▸ Instructions for the task
Each line from the start of the records through the line containing "- validate service.state" is to be transcribed exactly, and no other line is to be included.

▸ Input for this task
━━━━

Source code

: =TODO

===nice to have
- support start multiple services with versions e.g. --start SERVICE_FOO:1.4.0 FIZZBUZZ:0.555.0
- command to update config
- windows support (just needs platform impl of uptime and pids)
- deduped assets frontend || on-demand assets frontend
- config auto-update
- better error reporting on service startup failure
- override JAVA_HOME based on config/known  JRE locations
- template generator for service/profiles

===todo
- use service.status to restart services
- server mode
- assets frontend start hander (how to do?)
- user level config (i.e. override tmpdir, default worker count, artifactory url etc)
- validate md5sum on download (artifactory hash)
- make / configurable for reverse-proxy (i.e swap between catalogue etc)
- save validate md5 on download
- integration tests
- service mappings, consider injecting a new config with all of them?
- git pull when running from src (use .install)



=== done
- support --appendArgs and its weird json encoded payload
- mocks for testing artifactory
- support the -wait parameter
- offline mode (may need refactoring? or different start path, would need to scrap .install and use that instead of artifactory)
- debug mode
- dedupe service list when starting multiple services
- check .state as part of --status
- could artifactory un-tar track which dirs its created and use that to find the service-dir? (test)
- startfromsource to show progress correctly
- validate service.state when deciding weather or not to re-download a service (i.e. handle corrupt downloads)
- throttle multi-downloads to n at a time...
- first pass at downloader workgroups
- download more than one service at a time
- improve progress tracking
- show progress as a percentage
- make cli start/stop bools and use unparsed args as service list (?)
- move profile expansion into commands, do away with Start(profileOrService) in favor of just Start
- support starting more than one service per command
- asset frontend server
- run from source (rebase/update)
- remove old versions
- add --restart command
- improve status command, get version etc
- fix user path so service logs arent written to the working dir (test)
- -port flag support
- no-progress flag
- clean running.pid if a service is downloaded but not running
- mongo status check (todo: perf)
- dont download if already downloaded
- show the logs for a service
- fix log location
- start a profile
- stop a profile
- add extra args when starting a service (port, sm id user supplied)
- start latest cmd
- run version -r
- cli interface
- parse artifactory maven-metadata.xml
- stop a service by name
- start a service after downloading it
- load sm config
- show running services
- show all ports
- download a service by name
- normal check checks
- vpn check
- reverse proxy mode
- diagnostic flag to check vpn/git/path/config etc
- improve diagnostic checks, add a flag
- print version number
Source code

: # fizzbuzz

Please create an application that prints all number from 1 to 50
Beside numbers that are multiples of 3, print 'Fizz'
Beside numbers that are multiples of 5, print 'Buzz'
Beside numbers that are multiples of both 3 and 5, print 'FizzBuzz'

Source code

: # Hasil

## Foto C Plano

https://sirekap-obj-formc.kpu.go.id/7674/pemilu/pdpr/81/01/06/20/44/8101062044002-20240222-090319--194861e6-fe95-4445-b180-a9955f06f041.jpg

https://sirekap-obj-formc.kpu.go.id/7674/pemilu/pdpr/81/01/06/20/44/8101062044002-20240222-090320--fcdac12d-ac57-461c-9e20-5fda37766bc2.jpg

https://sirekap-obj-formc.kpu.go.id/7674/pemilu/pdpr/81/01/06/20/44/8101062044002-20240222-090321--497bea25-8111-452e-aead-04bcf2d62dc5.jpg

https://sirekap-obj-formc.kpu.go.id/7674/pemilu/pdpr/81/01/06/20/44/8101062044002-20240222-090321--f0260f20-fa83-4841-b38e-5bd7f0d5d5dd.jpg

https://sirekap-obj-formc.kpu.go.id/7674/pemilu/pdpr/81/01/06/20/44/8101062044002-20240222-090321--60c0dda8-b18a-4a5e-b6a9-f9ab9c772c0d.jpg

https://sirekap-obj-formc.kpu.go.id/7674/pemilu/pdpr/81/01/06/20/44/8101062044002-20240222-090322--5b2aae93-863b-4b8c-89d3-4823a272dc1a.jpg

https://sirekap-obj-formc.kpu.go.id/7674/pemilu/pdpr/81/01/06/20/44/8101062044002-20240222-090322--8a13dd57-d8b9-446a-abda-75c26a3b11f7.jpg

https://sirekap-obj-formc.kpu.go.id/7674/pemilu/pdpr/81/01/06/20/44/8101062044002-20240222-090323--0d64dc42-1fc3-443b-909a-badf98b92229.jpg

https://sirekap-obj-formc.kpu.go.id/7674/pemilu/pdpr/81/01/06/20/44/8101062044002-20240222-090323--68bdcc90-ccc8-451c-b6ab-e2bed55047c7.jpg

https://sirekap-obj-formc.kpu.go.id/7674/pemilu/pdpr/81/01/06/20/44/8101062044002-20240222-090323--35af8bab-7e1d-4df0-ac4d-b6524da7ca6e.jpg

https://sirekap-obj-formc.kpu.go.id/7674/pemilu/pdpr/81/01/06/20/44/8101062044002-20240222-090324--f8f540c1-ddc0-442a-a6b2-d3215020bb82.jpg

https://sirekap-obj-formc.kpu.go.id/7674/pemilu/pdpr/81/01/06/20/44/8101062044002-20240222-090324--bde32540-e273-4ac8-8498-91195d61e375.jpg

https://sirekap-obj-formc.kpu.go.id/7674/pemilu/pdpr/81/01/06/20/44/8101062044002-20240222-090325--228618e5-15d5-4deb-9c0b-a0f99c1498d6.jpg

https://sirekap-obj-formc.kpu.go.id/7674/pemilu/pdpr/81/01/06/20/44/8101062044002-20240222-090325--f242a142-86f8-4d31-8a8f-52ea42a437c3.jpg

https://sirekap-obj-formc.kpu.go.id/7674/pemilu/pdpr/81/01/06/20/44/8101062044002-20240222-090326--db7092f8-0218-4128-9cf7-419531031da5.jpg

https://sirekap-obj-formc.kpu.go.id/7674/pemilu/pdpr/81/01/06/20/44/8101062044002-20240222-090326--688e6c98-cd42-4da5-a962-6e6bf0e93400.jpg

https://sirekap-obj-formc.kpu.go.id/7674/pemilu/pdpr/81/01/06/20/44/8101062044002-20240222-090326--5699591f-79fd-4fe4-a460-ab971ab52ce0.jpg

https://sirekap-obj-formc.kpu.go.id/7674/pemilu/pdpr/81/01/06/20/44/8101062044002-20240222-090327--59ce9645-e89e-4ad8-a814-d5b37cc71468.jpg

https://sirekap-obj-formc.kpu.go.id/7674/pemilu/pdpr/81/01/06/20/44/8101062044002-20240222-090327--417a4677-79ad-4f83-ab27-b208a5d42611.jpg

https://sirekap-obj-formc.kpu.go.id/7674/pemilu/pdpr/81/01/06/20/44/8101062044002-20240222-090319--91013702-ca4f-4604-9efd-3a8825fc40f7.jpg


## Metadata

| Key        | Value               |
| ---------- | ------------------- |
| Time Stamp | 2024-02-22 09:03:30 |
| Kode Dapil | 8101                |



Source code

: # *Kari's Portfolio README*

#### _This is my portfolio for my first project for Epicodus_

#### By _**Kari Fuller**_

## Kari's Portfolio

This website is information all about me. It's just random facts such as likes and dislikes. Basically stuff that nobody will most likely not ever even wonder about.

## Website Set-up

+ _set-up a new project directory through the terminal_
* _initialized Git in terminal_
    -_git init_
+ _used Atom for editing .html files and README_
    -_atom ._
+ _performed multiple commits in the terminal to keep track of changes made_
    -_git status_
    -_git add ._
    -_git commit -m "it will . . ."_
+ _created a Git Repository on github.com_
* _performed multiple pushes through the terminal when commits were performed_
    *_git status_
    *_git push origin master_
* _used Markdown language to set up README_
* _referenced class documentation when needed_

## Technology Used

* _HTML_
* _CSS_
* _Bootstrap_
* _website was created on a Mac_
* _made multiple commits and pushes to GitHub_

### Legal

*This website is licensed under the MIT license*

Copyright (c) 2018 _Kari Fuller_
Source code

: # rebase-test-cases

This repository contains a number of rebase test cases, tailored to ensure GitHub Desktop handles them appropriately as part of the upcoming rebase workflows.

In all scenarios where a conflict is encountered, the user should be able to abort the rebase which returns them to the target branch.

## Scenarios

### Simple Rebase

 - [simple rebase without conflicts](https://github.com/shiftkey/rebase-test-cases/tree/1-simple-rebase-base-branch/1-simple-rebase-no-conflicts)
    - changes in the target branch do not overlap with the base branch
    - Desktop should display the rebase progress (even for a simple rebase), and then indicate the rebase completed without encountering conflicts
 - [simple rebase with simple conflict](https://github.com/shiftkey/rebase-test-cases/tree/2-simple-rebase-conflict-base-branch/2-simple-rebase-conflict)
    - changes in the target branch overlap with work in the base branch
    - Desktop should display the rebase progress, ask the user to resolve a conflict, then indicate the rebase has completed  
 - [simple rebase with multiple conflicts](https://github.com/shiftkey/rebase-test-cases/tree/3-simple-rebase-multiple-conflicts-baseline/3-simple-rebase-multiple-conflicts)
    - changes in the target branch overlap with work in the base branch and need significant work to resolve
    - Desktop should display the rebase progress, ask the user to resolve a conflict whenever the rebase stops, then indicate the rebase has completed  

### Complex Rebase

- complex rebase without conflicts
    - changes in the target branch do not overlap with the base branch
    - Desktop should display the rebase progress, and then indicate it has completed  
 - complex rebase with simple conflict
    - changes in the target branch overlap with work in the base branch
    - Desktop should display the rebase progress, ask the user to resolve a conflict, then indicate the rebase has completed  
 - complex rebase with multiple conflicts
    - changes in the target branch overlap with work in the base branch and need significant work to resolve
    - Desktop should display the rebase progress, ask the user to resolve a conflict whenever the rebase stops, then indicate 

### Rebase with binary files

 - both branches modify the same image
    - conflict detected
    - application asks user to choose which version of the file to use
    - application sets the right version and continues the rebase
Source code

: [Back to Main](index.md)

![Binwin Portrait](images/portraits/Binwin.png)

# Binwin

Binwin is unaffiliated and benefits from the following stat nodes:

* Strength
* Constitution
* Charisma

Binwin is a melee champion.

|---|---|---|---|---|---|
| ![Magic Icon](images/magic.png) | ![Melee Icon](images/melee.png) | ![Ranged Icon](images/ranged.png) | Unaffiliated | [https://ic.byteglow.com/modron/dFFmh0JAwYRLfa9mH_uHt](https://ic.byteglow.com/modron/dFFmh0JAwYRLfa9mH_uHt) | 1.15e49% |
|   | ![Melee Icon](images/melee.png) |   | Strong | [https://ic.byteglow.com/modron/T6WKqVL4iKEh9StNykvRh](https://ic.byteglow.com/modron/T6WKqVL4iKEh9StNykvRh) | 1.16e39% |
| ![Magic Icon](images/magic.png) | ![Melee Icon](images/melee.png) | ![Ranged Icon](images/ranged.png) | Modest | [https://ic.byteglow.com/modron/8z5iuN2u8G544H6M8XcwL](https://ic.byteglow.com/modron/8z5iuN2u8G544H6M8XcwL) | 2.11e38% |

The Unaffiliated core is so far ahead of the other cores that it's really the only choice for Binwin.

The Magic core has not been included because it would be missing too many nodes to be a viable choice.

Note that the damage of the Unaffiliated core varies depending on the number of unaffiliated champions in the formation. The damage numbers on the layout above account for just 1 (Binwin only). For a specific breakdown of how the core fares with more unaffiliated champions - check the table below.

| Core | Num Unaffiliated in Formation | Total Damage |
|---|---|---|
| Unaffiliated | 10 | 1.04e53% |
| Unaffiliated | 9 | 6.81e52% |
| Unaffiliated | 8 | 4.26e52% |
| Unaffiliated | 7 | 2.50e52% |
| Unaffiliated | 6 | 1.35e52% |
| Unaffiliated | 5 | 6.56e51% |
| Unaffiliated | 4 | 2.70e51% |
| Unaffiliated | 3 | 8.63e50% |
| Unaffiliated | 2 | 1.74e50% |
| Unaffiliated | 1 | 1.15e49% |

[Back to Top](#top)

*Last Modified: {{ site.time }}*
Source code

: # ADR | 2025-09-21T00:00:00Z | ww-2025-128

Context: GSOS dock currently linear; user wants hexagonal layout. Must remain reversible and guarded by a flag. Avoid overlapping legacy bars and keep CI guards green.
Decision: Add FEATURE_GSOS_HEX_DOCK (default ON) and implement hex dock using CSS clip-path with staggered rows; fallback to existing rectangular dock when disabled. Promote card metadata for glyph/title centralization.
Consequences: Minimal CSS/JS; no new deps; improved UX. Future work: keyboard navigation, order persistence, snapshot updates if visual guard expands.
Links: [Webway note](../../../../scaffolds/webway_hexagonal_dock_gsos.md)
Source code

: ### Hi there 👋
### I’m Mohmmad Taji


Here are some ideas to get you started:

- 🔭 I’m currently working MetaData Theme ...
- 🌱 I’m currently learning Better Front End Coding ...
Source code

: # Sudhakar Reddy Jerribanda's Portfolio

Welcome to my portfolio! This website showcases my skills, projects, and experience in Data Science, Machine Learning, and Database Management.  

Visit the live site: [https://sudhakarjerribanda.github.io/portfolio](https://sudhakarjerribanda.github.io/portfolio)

━━━━

▸ Answer section
Source code

: =TODO

===nice to have
- support start multiple services with versions e.g. --start SERVICE_FOO:1.4.0 FIZZBUZZ:0.555.0
- command to update config
- windows support (just needs platform impl of uptime and pids)
- deduped assets frontend || on-demand assets frontend
- config auto-update
- better error reporting on service startup failure
- override JAVA_HOME based on config/known  JRE locations
- template generator for service/profiles

===todo
- use service.status to restart services
- server mode
- assets frontend start hander (how to do?)
- user level config (i.e. override tmpdir, default worker count, artifactory url etc)
- validate md5sum on download (artifactory hash)
- make / configurable for reverse-proxy (i.e swap between catalogue etc)
- save validate md5 on download
- integration tests
- service mappings, consider injecting a new config with all of them?
- git pull when running from src (use .install)



=== done
- support --appendArgs and its weird json encoded payload
- mocks for testing artifactory
- support the -wait parameter
- offline mode (may need refactoring? or different start path, would need to scrap .install and use that instead of artifactory)
- debug mode
- dedupe service list when starting multiple services
- check .state as part of --status
- could artifactory un-tar track which dirs its created and use that to find the service-dir? (test)
- startfromsource to show progress correctly
- validate service.state when deciding weather or not to re-download a service (i.e. handle corrupt downloads)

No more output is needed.